> [Task brief]: Each entry below should be printed exactly as given.
#### Supplied records ####
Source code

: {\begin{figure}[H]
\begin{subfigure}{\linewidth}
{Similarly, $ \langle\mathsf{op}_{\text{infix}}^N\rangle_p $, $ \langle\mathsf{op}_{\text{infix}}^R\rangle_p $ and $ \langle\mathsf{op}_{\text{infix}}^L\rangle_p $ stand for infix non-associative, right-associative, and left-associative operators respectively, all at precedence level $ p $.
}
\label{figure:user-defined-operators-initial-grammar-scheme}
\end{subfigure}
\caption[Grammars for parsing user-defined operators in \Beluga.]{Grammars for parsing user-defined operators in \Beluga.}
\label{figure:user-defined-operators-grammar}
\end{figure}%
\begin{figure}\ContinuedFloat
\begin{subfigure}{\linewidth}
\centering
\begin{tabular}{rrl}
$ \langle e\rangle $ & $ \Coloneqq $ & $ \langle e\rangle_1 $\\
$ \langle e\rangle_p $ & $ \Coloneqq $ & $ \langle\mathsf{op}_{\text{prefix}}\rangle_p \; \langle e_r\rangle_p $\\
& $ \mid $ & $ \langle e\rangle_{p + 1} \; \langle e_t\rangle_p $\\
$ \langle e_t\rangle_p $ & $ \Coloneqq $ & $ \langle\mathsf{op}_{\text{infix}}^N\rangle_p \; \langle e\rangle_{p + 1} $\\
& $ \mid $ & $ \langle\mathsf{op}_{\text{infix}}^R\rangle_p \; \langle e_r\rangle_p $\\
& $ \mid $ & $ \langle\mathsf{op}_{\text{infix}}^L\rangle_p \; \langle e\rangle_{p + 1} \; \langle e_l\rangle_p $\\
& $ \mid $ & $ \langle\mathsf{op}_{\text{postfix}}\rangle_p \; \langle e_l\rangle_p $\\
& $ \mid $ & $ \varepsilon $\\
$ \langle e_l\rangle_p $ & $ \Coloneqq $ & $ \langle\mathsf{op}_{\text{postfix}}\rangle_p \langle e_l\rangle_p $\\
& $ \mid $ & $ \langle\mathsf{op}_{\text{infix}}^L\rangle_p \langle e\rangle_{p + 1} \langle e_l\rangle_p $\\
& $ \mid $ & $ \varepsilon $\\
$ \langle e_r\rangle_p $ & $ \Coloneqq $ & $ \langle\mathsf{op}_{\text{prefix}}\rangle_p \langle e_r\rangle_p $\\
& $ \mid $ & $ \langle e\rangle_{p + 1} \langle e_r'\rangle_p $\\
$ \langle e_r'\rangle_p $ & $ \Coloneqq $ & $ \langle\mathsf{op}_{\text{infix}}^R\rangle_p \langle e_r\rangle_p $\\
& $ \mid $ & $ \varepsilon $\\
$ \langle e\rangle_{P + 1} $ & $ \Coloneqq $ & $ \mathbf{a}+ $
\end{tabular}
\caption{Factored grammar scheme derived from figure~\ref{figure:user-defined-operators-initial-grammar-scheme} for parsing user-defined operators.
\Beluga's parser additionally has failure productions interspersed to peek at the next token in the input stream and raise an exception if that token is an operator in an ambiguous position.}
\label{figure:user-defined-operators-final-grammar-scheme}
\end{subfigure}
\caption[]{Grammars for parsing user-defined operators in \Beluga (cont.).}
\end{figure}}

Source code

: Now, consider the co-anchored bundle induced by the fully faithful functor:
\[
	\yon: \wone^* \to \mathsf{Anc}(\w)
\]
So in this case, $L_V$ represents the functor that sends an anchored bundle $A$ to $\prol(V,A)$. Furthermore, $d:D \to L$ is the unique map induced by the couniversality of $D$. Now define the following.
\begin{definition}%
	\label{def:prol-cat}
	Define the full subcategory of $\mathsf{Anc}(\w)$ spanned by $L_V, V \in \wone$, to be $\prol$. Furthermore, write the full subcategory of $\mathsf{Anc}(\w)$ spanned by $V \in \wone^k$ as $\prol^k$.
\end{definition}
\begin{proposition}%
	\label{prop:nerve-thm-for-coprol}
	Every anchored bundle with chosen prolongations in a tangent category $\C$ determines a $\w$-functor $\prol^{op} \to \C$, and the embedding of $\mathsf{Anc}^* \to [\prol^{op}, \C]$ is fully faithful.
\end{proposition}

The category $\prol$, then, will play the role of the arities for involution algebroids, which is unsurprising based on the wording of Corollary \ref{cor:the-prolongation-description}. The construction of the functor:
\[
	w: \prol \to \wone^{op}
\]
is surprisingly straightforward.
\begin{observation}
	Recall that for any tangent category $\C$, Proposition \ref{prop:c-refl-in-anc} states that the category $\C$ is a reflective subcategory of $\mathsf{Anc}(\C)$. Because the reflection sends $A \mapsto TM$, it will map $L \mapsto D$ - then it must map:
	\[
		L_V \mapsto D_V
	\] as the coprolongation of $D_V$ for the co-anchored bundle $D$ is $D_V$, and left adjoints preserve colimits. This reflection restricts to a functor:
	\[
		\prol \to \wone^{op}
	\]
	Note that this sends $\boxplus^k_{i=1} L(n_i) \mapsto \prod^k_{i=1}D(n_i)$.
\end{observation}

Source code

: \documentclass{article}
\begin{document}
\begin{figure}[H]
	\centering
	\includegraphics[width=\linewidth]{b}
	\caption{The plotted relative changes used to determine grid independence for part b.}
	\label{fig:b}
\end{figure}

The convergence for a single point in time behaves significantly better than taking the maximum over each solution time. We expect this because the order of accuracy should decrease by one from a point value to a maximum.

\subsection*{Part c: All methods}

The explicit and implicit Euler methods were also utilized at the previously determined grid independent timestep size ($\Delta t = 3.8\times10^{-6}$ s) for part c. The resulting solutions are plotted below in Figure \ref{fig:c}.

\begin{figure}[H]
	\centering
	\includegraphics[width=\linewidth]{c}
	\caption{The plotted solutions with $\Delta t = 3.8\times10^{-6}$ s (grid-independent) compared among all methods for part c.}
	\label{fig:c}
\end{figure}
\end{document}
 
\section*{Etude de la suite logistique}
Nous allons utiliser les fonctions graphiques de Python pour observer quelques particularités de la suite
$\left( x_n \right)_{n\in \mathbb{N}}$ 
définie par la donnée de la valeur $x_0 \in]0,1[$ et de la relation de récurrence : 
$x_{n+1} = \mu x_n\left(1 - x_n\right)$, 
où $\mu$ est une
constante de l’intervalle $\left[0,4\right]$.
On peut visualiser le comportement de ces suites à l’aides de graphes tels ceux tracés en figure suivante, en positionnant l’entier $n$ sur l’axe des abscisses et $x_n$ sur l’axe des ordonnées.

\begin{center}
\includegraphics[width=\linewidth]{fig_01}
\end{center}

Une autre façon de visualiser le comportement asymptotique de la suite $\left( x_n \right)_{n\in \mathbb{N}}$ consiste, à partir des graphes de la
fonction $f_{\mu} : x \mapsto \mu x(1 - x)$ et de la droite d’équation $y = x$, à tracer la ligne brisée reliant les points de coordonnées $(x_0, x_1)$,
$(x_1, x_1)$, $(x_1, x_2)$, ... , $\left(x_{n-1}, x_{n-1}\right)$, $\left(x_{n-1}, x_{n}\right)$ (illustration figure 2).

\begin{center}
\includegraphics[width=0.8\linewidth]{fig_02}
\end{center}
####
> [Exercise solution]:
Source code

: {\begin{figure}[H]
\begin{subfigure}{\linewidth}
{Similarly, $ \langle\mathsf{op}_{\text{infix}}^N\rangle_p $, $ \langle\mathsf{op}_{\text{infix}}^R\rangle_p $ and $ \langle\mathsf{op}_{\text{infix}}^L\rangle_p $ stand for infix non-associative, right-associative, and left-associative operators respectively, all at precedence level $ p $.
}
\label{figure:user-defined-operators-initial-grammar-scheme}
\end{subfigure}
\caption[Grammars for parsing user-defined operators in \Beluga.]{Grammars for parsing user-defined operators in \Beluga.}
\label{figure:user-defined-operators-grammar}
\end{figure}%
\begin{figure}\ContinuedFloat
\begin{subfigure}{\linewidth}
\centering
\begin{tabular}{rrl}
$ \langle e\rangle $ & $ \Coloneqq $ & $ \langle e\rangle_1 $\\
$ \langle e\rangle_p $ & $ \Coloneqq $ & $ \langle\mathsf{op}_{\text{prefix}}\rangle_p \; \langle e_r\rangle_p $\\
& $ \mid $ & $ \langle e\rangle_{p + 1} \; \langle e_t\rangle_p $\\
$ \langle e_t\rangle_p $ & $ \Coloneqq $ & $ \langle\mathsf{op}_{\text{infix}}^N\rangle_p \; \langle e\rangle_{p + 1} $\\
& $ \mid $ & $ \langle\mathsf{op}_{\text{infix}}^R\rangle_p \; \langle e_r\rangle_p $\\
& $ \mid $ & $ \langle\mathsf{op}_{\text{infix}}^L\rangle_p \; \langle e\rangle_{p + 1} \; \langle e_l\rangle_p $\\
& $ \mid $ & $ \langle\mathsf{op}_{\text{postfix}}\rangle_p \; \langle e_l\rangle_p $\\
& $ \mid $ & $ \varepsilon $\\
$ \langle e_l\rangle_p $ & $ \Coloneqq $ & $ \langle\mathsf{op}_{\text{postfix}}\rangle_p \langle e_l\rangle_p $\\
& $ \mid $ & $ \langle\mathsf{op}_{\text{infix}}^L\rangle_p \langle e\rangle_{p + 1} \langle e_l\rangle_p $\\
& $ \mid $ & $ \varepsilon $\\
$ \langle e_r\rangle_p $ & $ \Coloneqq $ & $ \langle\mathsf{op}_{\text{prefix}}\rangle_p \langle e_r\rangle_p $\\
& $ \mid $ & $ \langle e\rangle_{p + 1} \langle e_r'\rangle_p $\\
$ \langle e_r'\rangle_p $ & $ \Coloneqq $ & $ \langle\mathsf{op}_{\text{infix}}^R\rangle_p \langle e_r\rangle_p $\\
& $ \mid $ & $ \varepsilon $\\
$ \langle e\rangle_{P + 1} $ & $ \Coloneqq $ & $ \mathbf{a}+ $
\end{tabular}
\caption{Factored grammar scheme derived from figure~\ref{figure:user-defined-operators-initial-grammar-scheme} for parsing user-defined operators.
\Beluga's parser additionally has failure productions interspersed to peek at the next token in the input stream and raise an exception if that token is an operator in an ambiguous position.}
\label{figure:user-defined-operators-final-grammar-scheme}
\end{subfigure}
\caption[]{Grammars for parsing user-defined operators in \Beluga (cont.).}
\end{figure}}

Source code

: Now, consider the co-anchored bundle induced by the fully faithful functor:
\[
	\yon: \wone^* \to \mathsf{Anc}(\w)
\]
So in this case, $L_V$ represents the functor that sends an anchored bundle $A$ to $\prol(V,A)$. Furthermore, $d:D \to L$ is the unique map induced by the couniversality of $D$. Now define the following.
\begin{definition}%
	\label{def:prol-cat}
	Define the full subcategory of $\mathsf{Anc}(\w)$ spanned by $L_V, V \in \wone$, to be $\prol$. Furthermore, write the full subcategory of $\mathsf{Anc}(\w)$ spanned by $V \in \wone^k$ as $\prol^k$.
\end{definition}
\begin{proposition}%
	\label{prop:nerve-thm-for-coprol}
	Every anchored bundle with chosen prolongations in a tangent category $\C$ determines a $\w$-functor $\prol^{op} \to \C$, and the embedding of $\mathsf{Anc}^* \to [\prol^{op}, \C]$ is fully faithful.
\end{proposition}

The category $\prol$, then, will play the role of the arities for involution algebroids, which is unsurprising based on the wording of Corollary \ref{cor:the-prolongation-description}. The construction of the functor:
\[
	w: \prol \to \wone^{op}
\]
is surprisingly straightforward.
\begin{observation}
	Recall that for any tangent category $\C$, Proposition \ref{prop:c-refl-in-anc} states that the category $\C$ is a reflective subcategory of $\mathsf{Anc}(\C)$. Because the reflection sends $A \mapsto TM$, it will map $L \mapsto D$ - then it must map:
	\[
		L_V \mapsto D_V
	\] as the coprolongation of $D_V$ for the co-anchored bundle $D$ is $D_V$, and left adjoints preserve colimits. This reflection restricts to a functor:
	\[
		\prol \to \wone^{op}
	\]
	Note that this sends $\boxplus^k_{i=1} L(n_i) \mapsto \prod^k_{i=1}D(n_i)$.
\end{observation}

Source code

: \documentclass{article}
\begin{document}
\begin{figure}[H]
	\centering
	\includegraphics[width=\linewidth]{b}
	\caption{The plotted relative changes used to determine grid independence for part b.}
	\label{fig:b}
\end{figure}

The convergence for a single point in time behaves significantly better than taking the maximum over each solution time. We expect this because the order of accuracy should decrease by one from a point value to a maximum.

\subsection*{Part c: All methods}

The explicit and implicit Euler methods were also utilized at the previously determined grid independent timestep size ($\Delta t = 3.8\times10^{-6}$ s) for part c. The resulting solutions are plotted below in Figure \ref{fig:c}.

\begin{figure}[H]
	\centering
	\includegraphics[width=\linewidth]{c}
	\caption{The plotted solutions with $\Delta t = 3.8\times10^{-6}$ s (grid-independent) compared among all methods for part c.}
	\label{fig:c}
\end{figure}
\end{document}
 
\section*{Etude de la suite logistique}
Nous allons utiliser les fonctions graphiques de Python pour observer quelques particularités de la suite
$\left( x_n \right)_{n\in \mathbb{N}}$ 
définie par la donnée de la valeur $x_0 \in]0,1[$ et de la relation de récurrence : 
$x_{n+1} = \mu x_n\left(1 - x_n\right)$, 
où $\mu$ est une
constante de l’intervalle $\left[0,4\right]$.
On peut visualiser le comportement de ces suites à l’aides de graphes tels ceux tracés en figure suivante, en positionnant l’entier $n$ sur l’axe des abscisses et $x_n$ sur l’axe des ordonnées.

\begin{center}
\includegraphics[width=\linewidth]{fig_01}
\end{center}

Une autre façon de visualiser le comportement asymptotique de la suite $\left( x_n \right)_{n\in \mathbb{N}}$ consiste, à partir des graphes de la
fonction $f_{\mu} : x \mapsto \mu x(1 - x)$ et de la droite d’équation $y = x$, à tracer la ligne brisée reliant les points de coordonnées $(x_0, x_1)$,
$(x_1, x_1)$, $(x_1, x_2)$, ... , $\left(x_{n-1}, x_{n-1}\right)$, $\left(x_{n-1}, x_{n}\right)$ (illustration figure 2).

\begin{center}
\includegraphics[width=0.8\linewidth]{fig_02}
\end{center}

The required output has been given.